Proseguono gli incontri settimanali dell’Istituto superiore di formazione politico-sociale Mons. Antonio Lanza, che quest’anno sociale hanno come filo conduttore il tema della “nonviolenza”.

Non a caso il 17 novembre il dott. Vincenzo Musolino, vice direttore dell’Istituto, ha presentato la figura del pensatore Aldo Capitini, pacifista del secolo scorso che ebbe Gandhi tra i suoi ispiratori.

Capitini apprezzò molto Don Milani e fu anch’egli sostenitore dell’obiezione di coscienza (al servizio militare) e della disobbedienza civile, intesa quest’ultima come tecnica collettiva di lotta politica contro leggi ingiuste o contro uno Stato che opprime.

Teorizzò inoltre una religione “aperta”, non istituzionalizzata ma inclusiva.

Nel libro del 1966, “La compresenza dei morti e dei viventi”, scrisse che tutti devono impegnarsi e collaborare, anche le persone più deboli e sofferenti, che non devono essere escluse perché contribuiscono alla realizzazione di valori comuni: tutti aggiungono un mattone nella costruzione della casa sociale, compresi i non più viventi.

Quest’idea di amore aperto a tutti riecheggia oggi nelle Encicliche di Papa Francesco, in particolare nella “Fratelli tutti”.

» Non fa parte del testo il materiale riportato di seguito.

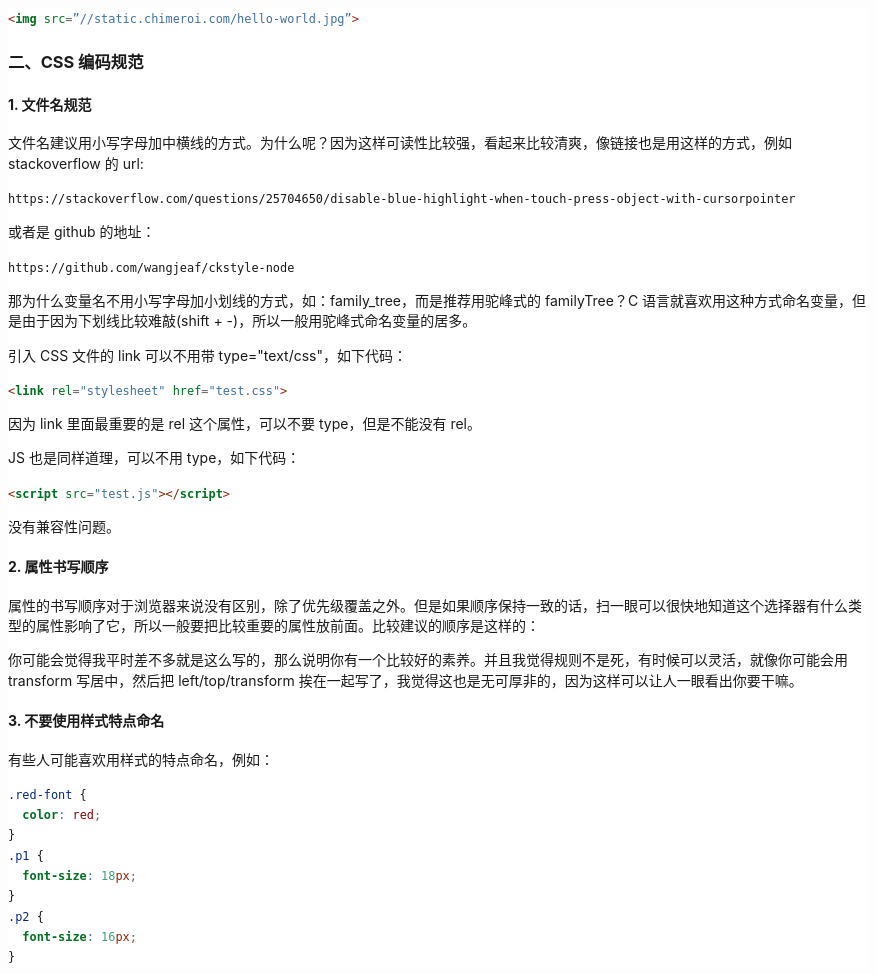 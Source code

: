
 ```html
<img src=”//static.chimeroi.com/hello-world.jpg”>
```

### 二、CSS 编码规范

#### 1. 文件名规范

文件名建议用小写字母加中横线的方式。为什么呢？因为这样可读性比较强，看起来比较清爽，像链接也是用这样的方式，例如 stackoverflow 的 url:

```
https://stackoverflow.com/questions/25704650/disable-blue-highlight-when-touch-press-object-with-cursorpointer
```

或者是 github 的地址：

```
https://github.com/wangjeaf/ckstyle-node
```

那为什么变量名不用小写字母加小划线的方式，如：family_tree，而是推荐用驼峰式的 familyTree？C 语言就喜欢用这种方式命名变量，但是由于因为下划线比较难敲(shift + -)，所以一般用驼峰式命名变量的居多。

引入 CSS 文件的 link 可以不用带 type="text/css"，如下代码：

```html
<link rel="stylesheet" href="test.css">
```

因为 link 里面最重要的是 rel 这个属性，可以不要 type，但是不能没有 rel。

JS 也是同样道理，可以不用 type，如下代码：

```html
<script src="test.js"></script>
```

没有兼容性问题。

#### 2. 属性书写顺序

属性的书写顺序对于浏览器来说没有区别，除了优先级覆盖之外。但是如果顺序保持一致的话，扫一眼可以很快地知道这个选择器有什么类型的属性影响了它，所以一般要把比较重要的属性放前面。比较建议的顺序是这样的：

你可能会觉得我平时差不多就是这么写的，那么说明你有一个比较好的素养。并且我觉得规则不是死，有时候可以灵活，就像你可能会用 transform 写居中，然后把 left/top/transform 挨在一起写了，我觉得这也是无可厚非的，因为这样可以让人一眼看出你要干嘛。

#### 3. 不要使用样式特点命名

有些人可能喜欢用样式的特点命名，例如：

```css
.red-font {
  color: red;
}
.p1 {
  font-size: 18px;
}
.p2 {
  font-size: 16px;
}
```
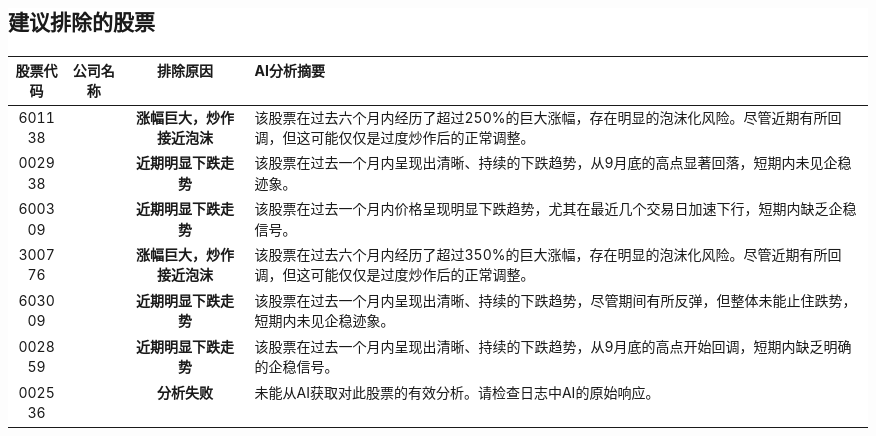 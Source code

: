 ## 建议排除的股票

| 股票代码 | 公司名称 | 排除原因 | AI分析摘要 |
|:---:|:---:|:---:|:---|
| 601138 |  | **涨幅巨大，炒作接近泡沫** | 该股票在过去六个月内经历了超过250%的巨大涨幅，存在明显的泡沫化风险。尽管近期有所回调，但这可能仅仅是过度炒作后的正常调整。 |
| 002938 |  | **近期明显下跌走势** | 该股票在过去一个月内呈现出清晰、持续的下跌趋势，从9月底的高点显著回落，短期内未见企稳迹象。 |
| 600309 |  | **近期明显下跌走势** | 该股票在过去一个月内价格呈现明显下跌趋势，尤其在最近几个交易日加速下行，短期内缺乏企稳信号。 |
| 300776 |  | **涨幅巨大，炒作接近泡沫** | 该股票在过去六个月内经历了超过350%的巨大涨幅，存在明显的泡沫化风险。尽管近期有所回调，但这可能仅仅是过度炒作后的正常调整。 |
| 603009 |  | **近期明显下跌走势** | 该股票在过去一个月内呈现出清晰、持续的下跌趋势，尽管期间有所反弹，但整体未能止住跌势，短期内未见企稳迹象。 |
| 002859 |  | **近期明显下跌走势** | 该股票在过去一个月内呈现出清晰、持续的下跌趋势，从9月底的高点开始回调，短期内缺乏明确的企稳信号。 |
| 002536 |  | **分析失败** | 未能从AI获取对此股票的有效分析。请检查日志中AI的原始响应。 |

Il 18 novembre, poi, sono intervenuti, assieme alla presidente Rita Bernardini, alcuni attivisti dell’Associazione Nessuno Tocchi Caino, dando vita ad un dibattito molto partecipato sulla situazione delle carceri italiane.

L’esponente del partito radicale, dopo aver ricordato l’ultima battaglia di Marco Pannella sul diritto alla conoscenza, ha rimarcato come proprio il tema delle carceri sia difficilmente approfondito dai canali di informazione pubblica, nonostante l’elevato e crescente numero di suicidi registrati nell’anno in corso all’interno degli Istituti penitenziari italiani: già più di 70.

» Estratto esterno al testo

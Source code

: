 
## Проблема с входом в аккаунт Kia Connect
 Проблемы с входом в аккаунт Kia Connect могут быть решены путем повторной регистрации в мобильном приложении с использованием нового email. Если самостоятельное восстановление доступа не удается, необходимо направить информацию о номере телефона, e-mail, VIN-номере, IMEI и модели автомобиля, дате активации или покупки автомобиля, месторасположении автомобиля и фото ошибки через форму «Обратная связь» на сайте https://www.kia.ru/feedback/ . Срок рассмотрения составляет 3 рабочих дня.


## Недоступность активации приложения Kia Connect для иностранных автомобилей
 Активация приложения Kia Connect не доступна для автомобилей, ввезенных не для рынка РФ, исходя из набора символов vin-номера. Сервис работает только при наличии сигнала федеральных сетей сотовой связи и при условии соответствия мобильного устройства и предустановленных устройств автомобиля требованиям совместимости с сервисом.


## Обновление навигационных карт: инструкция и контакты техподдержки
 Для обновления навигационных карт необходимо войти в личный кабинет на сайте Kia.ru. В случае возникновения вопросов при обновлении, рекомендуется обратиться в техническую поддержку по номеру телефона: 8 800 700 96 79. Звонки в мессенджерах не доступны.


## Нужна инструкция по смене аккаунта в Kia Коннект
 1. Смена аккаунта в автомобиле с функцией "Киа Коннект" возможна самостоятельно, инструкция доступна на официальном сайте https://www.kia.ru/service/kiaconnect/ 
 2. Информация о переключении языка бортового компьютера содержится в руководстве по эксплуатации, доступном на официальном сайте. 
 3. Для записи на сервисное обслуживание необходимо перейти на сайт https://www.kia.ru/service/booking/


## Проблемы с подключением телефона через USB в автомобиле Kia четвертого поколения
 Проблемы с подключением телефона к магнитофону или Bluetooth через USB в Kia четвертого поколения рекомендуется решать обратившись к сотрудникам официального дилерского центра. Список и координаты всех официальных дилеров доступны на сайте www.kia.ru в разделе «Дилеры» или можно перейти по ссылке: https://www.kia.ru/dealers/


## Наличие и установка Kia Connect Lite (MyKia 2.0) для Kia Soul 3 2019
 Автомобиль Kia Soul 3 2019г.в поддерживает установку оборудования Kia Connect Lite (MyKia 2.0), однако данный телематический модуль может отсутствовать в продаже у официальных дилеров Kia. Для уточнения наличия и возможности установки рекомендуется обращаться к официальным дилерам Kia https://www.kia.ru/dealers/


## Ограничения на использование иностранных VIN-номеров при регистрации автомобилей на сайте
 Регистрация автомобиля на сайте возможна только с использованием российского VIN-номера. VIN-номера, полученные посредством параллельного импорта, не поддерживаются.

Gli attivisti visitano periodicamente le carceri italiane per verificare le condizioni di detenzione e negli ultimi anni hanno presentato numerosi ricorsi alla Corte Europea per violazione dell’art. 3 della Convenzione Europea dei diritti dell’uomo che proibisce la tortura e il trattamento disumano o degradante.

Dal dibattito è emerso che ancora oggi alcune norme dell’ordinamento penitenziario italiano non sono mai state attuate e il carcere – dove le persone private della libertà personale dovrebbero essere rieducate (art. 27 Cost.) – purtroppo resta invece un ambiente ad alto rischio “criminogeno”: il sovraffollamento è eccessivo, si perpetrano soprusi, la percentuale di persone che studia e lavora è minima, mancano gli educatori e i mediatori culturali per assistere gli incarcerati stranieri, l’assistenza medica e psichiatrica non è adeguata e sono troppi i detenuti in attesa di giudizio.

In alcuni istituti di pena sono stati attivati dei laboratori artigianali, ma è ancora troppo poco: urge una riforma complessiva.

Tra i presenti sono intervenuti il dott. Giuliano Quattrone, già educatore nelle carceri ed ora direttore della testata online Nessuno Escluso Mai, e la garante dei detenuti reggina, Giovanna Russo, la quale ritiene indispensabile la collaborazione tra le istituzioni piuttosto che la spettacolarizzazione dei problemi.

Più volte Papa Francesco è intervenuto pubblicamente non solo per invocare il fermo rifiuto della pena di morte nel mondo, ma anche per il miglioramento delle condizioni carcerarie (n. 268 della Fratelli tutti).